Transposing the lines of the drawing into paths on the ground began in the deep chill and muck of early spring. With a ready supply of wood chips for the enormous task of laying them out, the process felt a lot like sketching with one eye on the ground and the other on the bird's-eye view.



The vision for this landscape wasn't just of curved lines overlaid on the quite flat existing ground, but of land forms like gentle ocean swells. Between soil brought up from trenching the lower fields and amendments like aged manure, about 200 cubic yards of material was moved by machine and hand to sculpt the land.

Early spring was also time for a flatbed of structural plants to arrive and get in the ground. 





By late spring, the meadows were in bloom, the beginning of a season-long succession of colors: poppies, cosmos, bachelor buttons, sunflowers, clover, brown-eyed Susan, daisies, and more. Along with the flowers came honey bees, dragon flies, birds, frogs, and landscape painters...






...and kids! I made a climbing structure from madrona branches as the start of a natural playscape. 

It was deeply satisfying to sculpt on this scale and feel the joy it spawned in the stream of folks visiting the farm.

New life for an old cottage (2013-14)



Over years, I've oscillated between studio work, teaching, and creating finely-tuned environments. With this project, I converted a 1937 carpenter's workshop into a funky Airbnb space, designing and implementing all aspects besides the plumbing and tiling.  Tucked into the backyard of a home in the inner northeast of Portland, it has a small-town vibe, despite its urban setting.



It started out as an open space, having more recently been a stone sculptor's, then a painter's, studio.



Conversations with the owner, Cybil Kavan, revealed two words that guided the organic design process: simple and sensual. 

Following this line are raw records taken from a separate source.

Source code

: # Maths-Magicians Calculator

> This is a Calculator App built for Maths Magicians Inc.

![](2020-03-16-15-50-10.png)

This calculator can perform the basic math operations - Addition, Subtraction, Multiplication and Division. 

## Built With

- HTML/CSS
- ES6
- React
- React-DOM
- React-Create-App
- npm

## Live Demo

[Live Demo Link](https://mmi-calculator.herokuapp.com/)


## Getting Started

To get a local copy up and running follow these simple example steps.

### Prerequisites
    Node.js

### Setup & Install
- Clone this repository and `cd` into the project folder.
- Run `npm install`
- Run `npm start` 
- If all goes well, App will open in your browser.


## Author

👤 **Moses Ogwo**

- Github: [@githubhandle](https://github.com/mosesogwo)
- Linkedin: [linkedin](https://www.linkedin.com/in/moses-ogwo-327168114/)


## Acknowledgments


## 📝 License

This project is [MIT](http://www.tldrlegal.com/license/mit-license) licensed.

She also shared a dream in which she'd stepped out onto the back steps from the main house to find a chasm in the backyard, with the tree of life growing skyward where the cottage would ordinarily be. That image prompted the idea of having a tree rising up in the middle of the cottage. Later, she found the wind-blown top of a cherry tree on a walk in the neighborhood…a fine addition to the sustainably harvested madrone used for the stair treads, thresholds, and loft edges.












Placing the bed above the bathroom left much more space on the main floor, which is about 263 square feet. We wanted the space to have a light, open, airy feeling, so I created a set of light-toned stairs with open space underneath, extending into the area under the landing.














Imbuing the cottage with a sense of warmth was also important, especially given its Pacific Northwest location, so we revealed the beauty of wood with natural oil, chose a yellowish cast for the zero-VOC paints, and put engineered cork on the rebuilt (and now R-23 insulated) floor.


The shelving for the mini-kitchen and bathroom was up-cycled from an old set of drawers found at the Rebuilding Center. The bathroom has a pocket door adapted from an old Mexican door from there as well.











The eclectic bathroom tile work was done by Mema Greer from her vast collection of reclaimed pieces. The remaining walls are glazed plaster and the floor is ground pebble tile.